Nerede yanlış yapıyoruz?
İnsanlık alemi, büyük bir imtihanda geçiyor. Kimse kimsenin cenazesine ve düğününe gidemiyor. Hastalar ziyaret edilemiyor. Salgın virüs nedeni ile adeta insanlar birbirlerinden kaçıyor. Tokalaşmaktan mahrum kaldık. Camide saflar sıkı olsun diyorduk, şimdi mecburiyetten uzak durmak istiyoruz. Hastalığı yaşayanlar zorluk çekiyorlar, ne çektiğimizi yaşayan bilir, içimiz parçalanıyor diyorlar. Elbette sağlığın kıymetini en iyi onlar biliyor. Temizlik, maske ve sosyal mesafe daha iyi anlaşılıyor.
Mevsimler değişti, uzun zamandır yağmur yağmıyor. Tüm canlılar, suya hasret bir şekilde bekliyorlar. Sıcaktan yarılmış topraklar ve ağaçların yaprakları, yağmura hasret kaldık diye ağlıyorlar. Yağış olduğu zaman, sel suları önüne geleni alıp götürüyor. Depremler, yıkıntılar. Can korkusu evi barkı terk ettiriyor. Yaralananlar ve vefat edenler birer hüzün tablosu. Yetim kalan çocuklara hepimiz üzülüyoruz. Dünyada savaşlar, durduğu yerde ölen insanlar. Bu çağda, susuzluktan ve açlıktan dünyaya veda eden mazlumlar. Trafik kazaları, başlı başına bir olay. Katliam gibi görüntüler. Bir bakıyorsun aileler yok oluyor. Bir takım Ülkelerin dostluktan uzak, menfaate dayanan ilişkileri. İnsan haklarından uzak, kalleşçe tavırları.
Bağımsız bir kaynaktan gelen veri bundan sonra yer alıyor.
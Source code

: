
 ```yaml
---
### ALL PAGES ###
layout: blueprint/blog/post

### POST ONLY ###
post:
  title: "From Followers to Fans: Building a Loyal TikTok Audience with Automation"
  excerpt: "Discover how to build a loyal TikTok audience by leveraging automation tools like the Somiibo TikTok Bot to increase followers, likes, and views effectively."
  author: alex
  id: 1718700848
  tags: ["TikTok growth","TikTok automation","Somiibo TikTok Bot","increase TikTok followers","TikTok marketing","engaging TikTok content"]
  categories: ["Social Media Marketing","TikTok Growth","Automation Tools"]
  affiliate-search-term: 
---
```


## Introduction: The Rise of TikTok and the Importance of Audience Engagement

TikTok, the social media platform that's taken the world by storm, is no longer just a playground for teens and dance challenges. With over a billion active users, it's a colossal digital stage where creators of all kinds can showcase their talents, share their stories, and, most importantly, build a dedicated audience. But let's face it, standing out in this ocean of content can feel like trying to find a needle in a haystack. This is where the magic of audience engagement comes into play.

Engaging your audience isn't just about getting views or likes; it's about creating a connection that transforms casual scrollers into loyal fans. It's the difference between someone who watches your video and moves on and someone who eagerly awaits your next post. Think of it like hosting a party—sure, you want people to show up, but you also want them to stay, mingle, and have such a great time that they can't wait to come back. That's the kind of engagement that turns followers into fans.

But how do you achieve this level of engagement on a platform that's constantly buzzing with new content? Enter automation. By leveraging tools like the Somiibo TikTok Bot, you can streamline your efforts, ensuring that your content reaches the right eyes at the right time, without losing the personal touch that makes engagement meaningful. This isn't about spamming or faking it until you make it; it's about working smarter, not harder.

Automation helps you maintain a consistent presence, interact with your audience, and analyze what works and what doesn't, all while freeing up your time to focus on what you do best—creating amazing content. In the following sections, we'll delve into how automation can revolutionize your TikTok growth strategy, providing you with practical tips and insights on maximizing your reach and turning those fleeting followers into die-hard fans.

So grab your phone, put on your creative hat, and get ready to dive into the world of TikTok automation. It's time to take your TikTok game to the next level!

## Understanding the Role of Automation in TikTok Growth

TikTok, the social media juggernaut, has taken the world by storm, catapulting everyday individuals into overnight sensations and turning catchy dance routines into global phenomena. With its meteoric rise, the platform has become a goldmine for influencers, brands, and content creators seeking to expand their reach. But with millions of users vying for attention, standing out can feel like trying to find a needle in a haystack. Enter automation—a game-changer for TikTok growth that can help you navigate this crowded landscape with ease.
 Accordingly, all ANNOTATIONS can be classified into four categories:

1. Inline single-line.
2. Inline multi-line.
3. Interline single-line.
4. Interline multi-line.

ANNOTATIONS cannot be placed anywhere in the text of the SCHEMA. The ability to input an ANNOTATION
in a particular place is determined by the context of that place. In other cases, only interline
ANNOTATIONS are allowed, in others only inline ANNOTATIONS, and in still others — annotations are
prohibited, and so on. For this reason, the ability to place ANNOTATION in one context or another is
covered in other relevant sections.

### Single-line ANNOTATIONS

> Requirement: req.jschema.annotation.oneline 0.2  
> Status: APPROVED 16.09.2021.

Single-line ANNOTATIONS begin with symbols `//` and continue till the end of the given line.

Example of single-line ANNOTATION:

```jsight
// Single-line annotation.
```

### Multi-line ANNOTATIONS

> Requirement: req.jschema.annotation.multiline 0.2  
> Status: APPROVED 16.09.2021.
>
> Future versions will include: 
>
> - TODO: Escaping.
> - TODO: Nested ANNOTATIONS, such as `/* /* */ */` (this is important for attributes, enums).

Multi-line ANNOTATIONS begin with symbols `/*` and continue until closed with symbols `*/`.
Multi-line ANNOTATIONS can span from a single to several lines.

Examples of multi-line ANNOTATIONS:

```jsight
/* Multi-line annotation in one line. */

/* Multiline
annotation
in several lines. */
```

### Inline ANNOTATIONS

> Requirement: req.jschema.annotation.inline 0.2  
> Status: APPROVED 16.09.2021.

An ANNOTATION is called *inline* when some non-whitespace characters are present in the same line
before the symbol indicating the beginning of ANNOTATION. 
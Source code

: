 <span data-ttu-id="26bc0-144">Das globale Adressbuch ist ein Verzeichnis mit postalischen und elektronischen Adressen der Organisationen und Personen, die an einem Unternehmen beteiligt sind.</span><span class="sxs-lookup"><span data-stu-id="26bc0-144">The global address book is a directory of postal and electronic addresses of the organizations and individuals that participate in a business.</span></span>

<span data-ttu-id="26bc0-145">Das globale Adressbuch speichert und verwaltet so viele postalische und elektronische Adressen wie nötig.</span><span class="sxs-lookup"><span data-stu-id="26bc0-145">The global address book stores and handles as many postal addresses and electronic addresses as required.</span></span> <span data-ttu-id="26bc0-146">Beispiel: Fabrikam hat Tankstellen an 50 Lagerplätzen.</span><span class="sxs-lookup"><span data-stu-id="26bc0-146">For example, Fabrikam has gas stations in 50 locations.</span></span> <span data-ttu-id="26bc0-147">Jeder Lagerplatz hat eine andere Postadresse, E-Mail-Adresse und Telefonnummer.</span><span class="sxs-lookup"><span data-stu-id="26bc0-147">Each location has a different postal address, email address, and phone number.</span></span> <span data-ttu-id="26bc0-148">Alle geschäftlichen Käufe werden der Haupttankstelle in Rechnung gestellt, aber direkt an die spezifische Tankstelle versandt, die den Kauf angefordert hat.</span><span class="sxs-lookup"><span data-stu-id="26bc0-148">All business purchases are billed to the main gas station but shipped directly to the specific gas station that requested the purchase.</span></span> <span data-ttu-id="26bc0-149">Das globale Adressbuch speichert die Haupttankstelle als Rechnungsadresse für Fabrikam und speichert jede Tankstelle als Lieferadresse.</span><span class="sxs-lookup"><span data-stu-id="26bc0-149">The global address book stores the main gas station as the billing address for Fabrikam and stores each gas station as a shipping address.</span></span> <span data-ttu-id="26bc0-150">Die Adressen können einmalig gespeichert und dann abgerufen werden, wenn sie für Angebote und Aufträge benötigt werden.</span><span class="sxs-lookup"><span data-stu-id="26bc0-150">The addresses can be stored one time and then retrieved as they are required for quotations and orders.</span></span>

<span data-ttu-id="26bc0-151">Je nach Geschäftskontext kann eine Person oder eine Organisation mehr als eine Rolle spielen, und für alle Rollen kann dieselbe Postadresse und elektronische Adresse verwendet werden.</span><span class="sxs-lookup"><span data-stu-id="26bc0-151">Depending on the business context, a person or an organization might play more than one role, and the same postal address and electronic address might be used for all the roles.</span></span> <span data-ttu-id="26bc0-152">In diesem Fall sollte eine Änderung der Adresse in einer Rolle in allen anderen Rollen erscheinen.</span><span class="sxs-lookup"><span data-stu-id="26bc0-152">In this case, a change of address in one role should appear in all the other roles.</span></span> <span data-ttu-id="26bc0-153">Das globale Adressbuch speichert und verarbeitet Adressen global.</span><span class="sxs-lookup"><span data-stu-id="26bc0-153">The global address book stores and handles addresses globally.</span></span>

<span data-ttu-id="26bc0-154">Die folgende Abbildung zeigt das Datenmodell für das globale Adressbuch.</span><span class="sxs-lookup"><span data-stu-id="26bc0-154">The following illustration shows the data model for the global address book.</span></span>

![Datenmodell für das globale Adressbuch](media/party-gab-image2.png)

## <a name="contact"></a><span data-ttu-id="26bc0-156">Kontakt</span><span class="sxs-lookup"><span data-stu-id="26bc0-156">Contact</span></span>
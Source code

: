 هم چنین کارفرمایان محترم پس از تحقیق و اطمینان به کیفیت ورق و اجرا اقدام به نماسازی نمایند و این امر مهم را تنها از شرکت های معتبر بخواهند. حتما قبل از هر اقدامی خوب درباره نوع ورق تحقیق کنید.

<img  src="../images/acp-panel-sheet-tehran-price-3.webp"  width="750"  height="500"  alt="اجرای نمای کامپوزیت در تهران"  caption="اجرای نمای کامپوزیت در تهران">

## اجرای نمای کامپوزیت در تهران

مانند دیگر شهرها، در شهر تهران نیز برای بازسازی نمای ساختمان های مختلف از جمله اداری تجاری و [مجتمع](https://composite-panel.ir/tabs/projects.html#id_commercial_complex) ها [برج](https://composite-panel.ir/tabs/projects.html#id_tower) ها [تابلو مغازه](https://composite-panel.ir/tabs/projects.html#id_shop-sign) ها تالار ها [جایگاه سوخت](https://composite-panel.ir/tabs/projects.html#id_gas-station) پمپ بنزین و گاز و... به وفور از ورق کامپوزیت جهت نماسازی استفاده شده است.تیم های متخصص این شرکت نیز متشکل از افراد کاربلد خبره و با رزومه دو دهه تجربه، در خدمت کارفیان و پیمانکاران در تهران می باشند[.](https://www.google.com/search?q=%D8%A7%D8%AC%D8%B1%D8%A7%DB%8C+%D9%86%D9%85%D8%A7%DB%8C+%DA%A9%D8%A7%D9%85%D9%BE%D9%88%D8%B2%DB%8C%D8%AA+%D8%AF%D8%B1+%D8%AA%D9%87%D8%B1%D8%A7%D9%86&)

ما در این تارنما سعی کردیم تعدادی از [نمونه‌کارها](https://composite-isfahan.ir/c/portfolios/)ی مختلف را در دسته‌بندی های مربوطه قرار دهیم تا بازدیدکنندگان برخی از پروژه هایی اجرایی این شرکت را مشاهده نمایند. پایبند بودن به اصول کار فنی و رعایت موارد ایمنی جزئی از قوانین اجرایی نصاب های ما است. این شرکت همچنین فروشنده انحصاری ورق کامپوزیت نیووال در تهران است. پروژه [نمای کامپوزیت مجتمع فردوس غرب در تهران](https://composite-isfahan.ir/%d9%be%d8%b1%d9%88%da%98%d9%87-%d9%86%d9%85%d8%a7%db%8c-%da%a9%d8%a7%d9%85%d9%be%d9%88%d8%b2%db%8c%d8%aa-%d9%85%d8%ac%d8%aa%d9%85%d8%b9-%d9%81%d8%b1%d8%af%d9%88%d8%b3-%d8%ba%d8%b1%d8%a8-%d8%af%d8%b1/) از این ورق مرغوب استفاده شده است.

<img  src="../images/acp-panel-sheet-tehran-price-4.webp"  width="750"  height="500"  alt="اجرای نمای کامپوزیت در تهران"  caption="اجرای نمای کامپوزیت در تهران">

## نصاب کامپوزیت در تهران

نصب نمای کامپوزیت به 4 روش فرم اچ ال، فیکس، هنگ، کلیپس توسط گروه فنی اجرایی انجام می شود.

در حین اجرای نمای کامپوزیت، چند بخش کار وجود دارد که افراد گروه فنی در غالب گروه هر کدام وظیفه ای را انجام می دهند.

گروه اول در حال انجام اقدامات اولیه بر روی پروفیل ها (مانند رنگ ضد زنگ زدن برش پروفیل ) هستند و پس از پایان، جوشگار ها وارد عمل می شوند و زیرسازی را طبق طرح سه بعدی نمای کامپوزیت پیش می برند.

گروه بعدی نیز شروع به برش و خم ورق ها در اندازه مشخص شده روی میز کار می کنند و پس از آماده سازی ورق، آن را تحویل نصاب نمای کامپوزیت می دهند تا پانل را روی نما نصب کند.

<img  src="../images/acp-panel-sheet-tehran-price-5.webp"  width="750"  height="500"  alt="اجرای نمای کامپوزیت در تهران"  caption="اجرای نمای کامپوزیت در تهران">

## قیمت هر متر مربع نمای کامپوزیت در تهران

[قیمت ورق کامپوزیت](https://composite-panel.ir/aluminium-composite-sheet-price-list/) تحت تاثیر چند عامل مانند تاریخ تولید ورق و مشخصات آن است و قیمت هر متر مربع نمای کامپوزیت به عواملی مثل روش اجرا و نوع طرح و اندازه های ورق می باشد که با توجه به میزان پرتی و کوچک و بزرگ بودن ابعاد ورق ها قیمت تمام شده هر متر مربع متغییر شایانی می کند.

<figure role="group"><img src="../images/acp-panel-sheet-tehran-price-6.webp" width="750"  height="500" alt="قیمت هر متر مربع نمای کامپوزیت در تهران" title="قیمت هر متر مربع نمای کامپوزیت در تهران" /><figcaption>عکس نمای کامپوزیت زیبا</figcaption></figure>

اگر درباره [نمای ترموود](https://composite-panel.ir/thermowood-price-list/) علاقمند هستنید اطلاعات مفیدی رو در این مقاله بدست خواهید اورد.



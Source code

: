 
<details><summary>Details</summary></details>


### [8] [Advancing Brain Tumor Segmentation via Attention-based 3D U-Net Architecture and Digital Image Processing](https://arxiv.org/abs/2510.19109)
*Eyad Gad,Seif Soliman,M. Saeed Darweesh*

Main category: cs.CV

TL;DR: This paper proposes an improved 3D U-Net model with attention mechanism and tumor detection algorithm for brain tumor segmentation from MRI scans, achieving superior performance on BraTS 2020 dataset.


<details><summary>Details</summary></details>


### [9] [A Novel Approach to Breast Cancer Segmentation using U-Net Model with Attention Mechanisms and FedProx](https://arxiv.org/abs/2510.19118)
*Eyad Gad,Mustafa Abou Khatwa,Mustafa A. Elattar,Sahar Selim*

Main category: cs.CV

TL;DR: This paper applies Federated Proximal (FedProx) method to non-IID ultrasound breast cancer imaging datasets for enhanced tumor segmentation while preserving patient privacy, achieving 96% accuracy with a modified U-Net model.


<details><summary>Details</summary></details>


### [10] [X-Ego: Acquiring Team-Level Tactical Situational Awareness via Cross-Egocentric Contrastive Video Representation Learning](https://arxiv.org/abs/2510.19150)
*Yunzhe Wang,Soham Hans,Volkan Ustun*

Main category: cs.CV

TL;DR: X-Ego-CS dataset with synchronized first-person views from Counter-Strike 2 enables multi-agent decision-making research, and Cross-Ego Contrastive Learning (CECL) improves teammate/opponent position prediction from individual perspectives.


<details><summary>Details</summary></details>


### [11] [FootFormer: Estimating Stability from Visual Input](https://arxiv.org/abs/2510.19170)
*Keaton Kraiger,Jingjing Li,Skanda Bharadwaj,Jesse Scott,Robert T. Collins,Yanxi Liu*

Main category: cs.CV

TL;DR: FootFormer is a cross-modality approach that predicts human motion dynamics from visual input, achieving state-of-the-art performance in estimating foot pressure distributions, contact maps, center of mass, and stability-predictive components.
Cinayetler, kanayan yaramız olmaya devam ediyor. İntiharlar oldukça düşündürücü. Terörün vahşet dolu çirkin yüzü, Geride bıraktığı insanlık dışı izleri. Vatan için canını feda eden en güzel makamda olan şehitlerimiz. Her zaman gururla anacağımız gazilerimiz.
İnsanlar olarak, silkelenerek kendimize gelmemiz gerekiyor. Kanaat ve şükürü iyi anlamamız gerekiyor. Yanlışı, doğruyu ve eğriyi iyice bilmemiz gerekiyor. Geçmişten ders alarak geleceğe güvenle bakmamız gerekiyor.
Sabır, her zorluğun ilacı. İnancımız her sıkıntının çaresi. Azim ve kararlılığımız her zaman baş tacımız...
İnşallah, bu imtihanlardan başarı ile çıkar, tekrar eski günlere döneriz. Allah cümlemizi hastalıklardan ve afetlerden korusun, kaza bela vermesin.